§ ACTIVITY
What is needed is an exact repeat of the entries, with no pictures in it.

[Plain-text document sources]

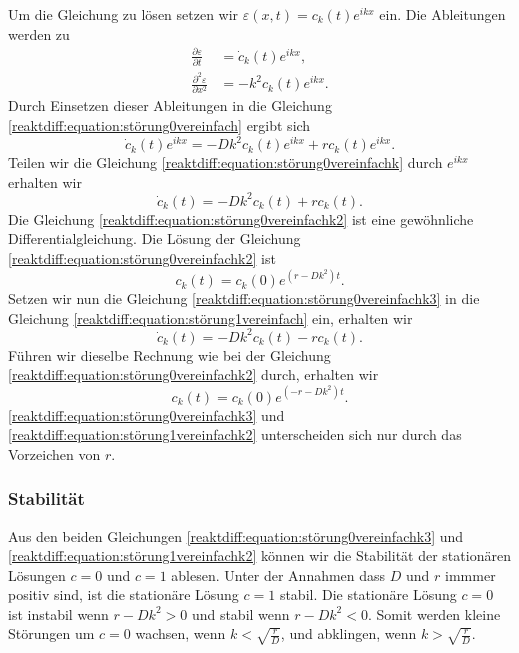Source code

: Um die Gleichung zu lösen setzen wir \(\varepsilon(x,t) = c_k(t) e^{ikx}\) ein.
Die Ableitungen werden zu
\begin{align*}
\frac{\partial \varepsilon}{\partial t} &= \dot{c}_k(t) e^{ikx},\\
\frac{\partial^2 \varepsilon}{\partial x^2} &= -k^2 c_k(t) e^{ikx}.
\end{align*}
Durch Einsetzen dieser Ableitungen in die Gleichung \eqref{reaktdiff:equation:störung0vereinfach} ergibt sich
\begin{equation}
\label{reaktdiff:equation:störung0vereinfachk}
\dot{c}_k(t) e^{ikx} = -D k^2 c_k(t) e^{ikx} + r c_k(t) e^{ikx}.
\end{equation}
Teilen wir die Gleichung \eqref{reaktdiff:equation:störung0vereinfachk} durch \(e^{ikx}\) erhalten wir
\begin{equation}
\label{reaktdiff:equation:störung0vereinfachk2}
\dot{c}_k(t) = -D k^2 c_k(t) + r c_k(t).
\end{equation}
Die Gleichung \eqref{reaktdiff:equation:störung0vereinfachk2} ist eine gewöhnliche Differentialgleichung.
Die Lösung der Gleichung \eqref{reaktdiff:equation:störung0vereinfachk2} ist
\begin{equation}
\label{reaktdiff:equation:störung0vereinfachk3}
c_k(t) = c_k(0) e^{(r - D k^2)t}.
\end{equation}
Setzen wir nun die Gleichung \eqref{reaktdiff:equation:störung0vereinfachk3} in die Gleichung \eqref{reaktdiff:equation:störung1vereinfach} ein, erhalten wir
\begin{equation}
\label{reaktdiff:equation:störung1vereinfachk}
\dot{c}_k(t) = -D k^2 c_k(t) - r c_k(t).
\end{equation}
Führen wir dieselbe Rechnung wie bei der 
Gleichung \eqref{reaktdiff:equation:störung0vereinfachk2} durch, erhalten wir
\begin{equation}
\label{reaktdiff:equation:störung1vereinfachk2}
c_k(t) = c_k(0) e^{(-r - D k^2)t}.
\end{equation}
\eqref{reaktdiff:equation:störung0vereinfachk3} und \eqref{reaktdiff:equation:störung1vereinfachk2} unterscheiden sich nur durch das Vorzeichen von \(r\).

\subsubsection{Stabilität}
Aus den beiden Gleichungen \eqref{reaktdiff:equation:störung0vereinfachk3} und \eqref{reaktdiff:equation:störung1vereinfachk2} können wir die Stabilität der stationären Lösungen \(c = 0\) und \(c = 1\) ablesen.
%
Unter der Annahmen dass \(D\) und \(r\) immmer positiv sind, ist die stationäre Lösung \(c = 1\) stabil.
Die stationäre Lösung \(c = 0\) ist instabil wenn \(r-Dk^2 > 0\) und stabil wenn \(r-Dk^2 < 0\).
Somit werden kleine Störungen um \(c = 0\) wachsen, wenn \(k < \!\sqrt{\frac{r}{D}}\), und abklingen, wenn \(k > \!\sqrt{\frac{r}{D}}\).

§ SOLUTION TO THE PROBLEM
Source code

: Um die Gleichung zu lösen setzen wir \(\varepsilon(x,t) = c_k(t) e^{ikx}\) ein.
Die Ableitungen werden zu
\begin{align*}
\frac{\partial \varepsilon}{\partial t} &= \dot{c}_k(t) e^{ikx},\\
\frac{\partial^2 \varepsilon}{\partial x^2} &= -k^2 c_k(t) e^{ikx}.
\end{align*}
Durch Einsetzen dieser Ableitungen in die Gleichung \eqref{reaktdiff:equation:störung0vereinfach} ergibt sich
\begin{equation}
\label{reaktdiff:equation:störung0vereinfachk}
\dot{c}_k(t) e^{ikx} = -D k^2 c_k(t) e^{ikx} + r c_k(t) e^{ikx}.
\end{equation}
Teilen wir die Gleichung \eqref{reaktdiff:equation:störung0vereinfachk} durch \(e^{ikx}\) erhalten wir
\begin{equation}
\label{reaktdiff:equation:störung0vereinfachk2}
\dot{c}_k(t) = -D k^2 c_k(t) + r c_k(t).
\end{equation}
Die Gleichung \eqref{reaktdiff:equation:störung0vereinfachk2} ist eine gewöhnliche Differentialgleichung.
Die Lösung der Gleichung \eqref{reaktdiff:equation:störung0vereinfachk2} ist
\begin{equation}
\label{reaktdiff:equation:störung0vereinfachk3}
c_k(t) = c_k(0) e^{(r - D k^2)t}.
\end{equation}
Setzen wir nun die Gleichung \eqref{reaktdiff:equation:störung0vereinfachk3} in die Gleichung \eqref{reaktdiff:equation:störung1vereinfach} ein, erhalten wir
\begin{equation}
\label{reaktdiff:equation:störung1vereinfachk}
\dot{c}_k(t) = -D k^2 c_k(t) - r c_k(t).
\end{equation}
Führen wir dieselbe Rechnung wie bei der 
Gleichung \eqref{reaktdiff:equation:störung0vereinfachk2} durch, erhalten wir
\begin{equation}
\label{reaktdiff:equation:störung1vereinfachk2}
c_k(t) = c_k(0) e^{(-r - D k^2)t}.
\end{equation}
\eqref{reaktdiff:equation:störung0vereinfachk3} und \eqref{reaktdiff:equation:störung1vereinfachk2} unterscheiden sich nur durch das Vorzeichen von \(r\).

\subsubsection{Stabilität}
Aus den beiden Gleichungen \eqref{reaktdiff:equation:störung0vereinfachk3} und \eqref{reaktdiff:equation:störung1vereinfachk2} können wir die Stabilität der stationären Lösungen \(c = 0\) und \(c = 1\) ablesen.
%
Unter der Annahmen dass \(D\) und \(r\) immmer positiv sind, ist die stationäre Lösung \(c = 1\) stabil.
Die stationäre Lösung \(c = 0\) ist instabil wenn \(r-Dk^2 > 0\) und stabil wenn \(r-Dk^2 < 0\).
Somit werden kleine Störungen um \(c = 0\) wachsen, wenn \(k < \!\sqrt{\frac{r}{D}}\), und abklingen, wenn \(k > \!\sqrt{\frac{r}{D}}\).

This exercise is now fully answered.